* What the task requires
Nothing but an exact copy of the listing should be given.
━━━━━━━━━━━━━━━━━━━━━━━━━━━━━━
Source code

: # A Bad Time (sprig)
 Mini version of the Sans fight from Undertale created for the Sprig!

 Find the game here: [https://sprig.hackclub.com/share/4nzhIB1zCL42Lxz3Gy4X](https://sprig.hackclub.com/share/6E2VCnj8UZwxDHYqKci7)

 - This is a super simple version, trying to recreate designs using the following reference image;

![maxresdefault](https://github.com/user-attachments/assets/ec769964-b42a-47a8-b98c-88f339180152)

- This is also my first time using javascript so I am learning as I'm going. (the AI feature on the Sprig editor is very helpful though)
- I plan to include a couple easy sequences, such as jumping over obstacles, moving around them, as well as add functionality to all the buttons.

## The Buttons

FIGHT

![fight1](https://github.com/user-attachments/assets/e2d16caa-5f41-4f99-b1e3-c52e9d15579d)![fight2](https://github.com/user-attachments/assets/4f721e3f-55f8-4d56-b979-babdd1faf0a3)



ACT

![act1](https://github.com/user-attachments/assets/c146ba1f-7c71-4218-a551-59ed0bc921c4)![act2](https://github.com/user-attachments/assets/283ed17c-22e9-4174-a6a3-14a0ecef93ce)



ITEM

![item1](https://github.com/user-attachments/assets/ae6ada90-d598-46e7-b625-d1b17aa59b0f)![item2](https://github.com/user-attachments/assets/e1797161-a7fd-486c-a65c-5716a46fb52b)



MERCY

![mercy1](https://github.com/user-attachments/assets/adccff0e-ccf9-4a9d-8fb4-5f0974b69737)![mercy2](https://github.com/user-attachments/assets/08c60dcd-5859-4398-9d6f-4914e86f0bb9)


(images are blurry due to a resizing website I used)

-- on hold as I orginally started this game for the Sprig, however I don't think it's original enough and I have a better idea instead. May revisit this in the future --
━━━━━━━━━━━━━━━━━━━━━━━━━━━━━━
* Output of the task
Source code

: # A Bad Time (sprig)
 Mini version of the Sans fight from Undertale created for the Sprig!

 Find the game here: [https://sprig.hackclub.com/share/4nzhIB1zCL42Lxz3Gy4X](https://sprig.hackclub.com/share/6E2VCnj8UZwxDHYqKci7)

 - This is a super simple version, trying to recreate designs using the following reference image;

![maxresdefault](https://github.com/user-attachments/assets/ec769964-b42a-47a8-b98c-88f339180152)

- This is also my first time using javascript so I am learning as I'm going. (the AI feature on the Sprig editor is very helpful though)
- I plan to include a couple easy sequences, such as jumping over obstacles, moving around them, as well as add functionality to all the buttons.

## The Buttons

FIGHT

![fight1](https://github.com/user-attachments/assets/e2d16caa-5f41-4f99-b1e3-c52e9d15579d)![fight2](https://github.com/user-attachments/assets/4f721e3f-55f8-4d56-b979-babdd1faf0a3)



ACT

![act1](https://github.com/user-attachments/assets/c146ba1f-7c71-4218-a551-59ed0bc921c4)![act2](https://github.com/user-attachments/assets/283ed17c-22e9-4174-a6a3-14a0ecef93ce)



ITEM

![item1](https://github.com/user-attachments/assets/ae6ada90-d598-46e7-b625-d1b17aa59b0f)![item2](https://github.com/user-attachments/assets/e1797161-a7fd-486c-a65c-5716a46fb52b)



MERCY

![mercy1](https://github.com/user-attachments/assets/adccff0e-ccf9-4a9d-8fb4-5f0974b69737)![mercy2](https://github.com/user-attachments/assets/08c60dcd-5859-4398-9d6f-4914e86f0bb9)


(images are blurry due to a resizing website I used)

-- on hold as I orginally started this game for the Sprig, however I don't think it's original enough and I have a better idea instead. May revisit this in the future --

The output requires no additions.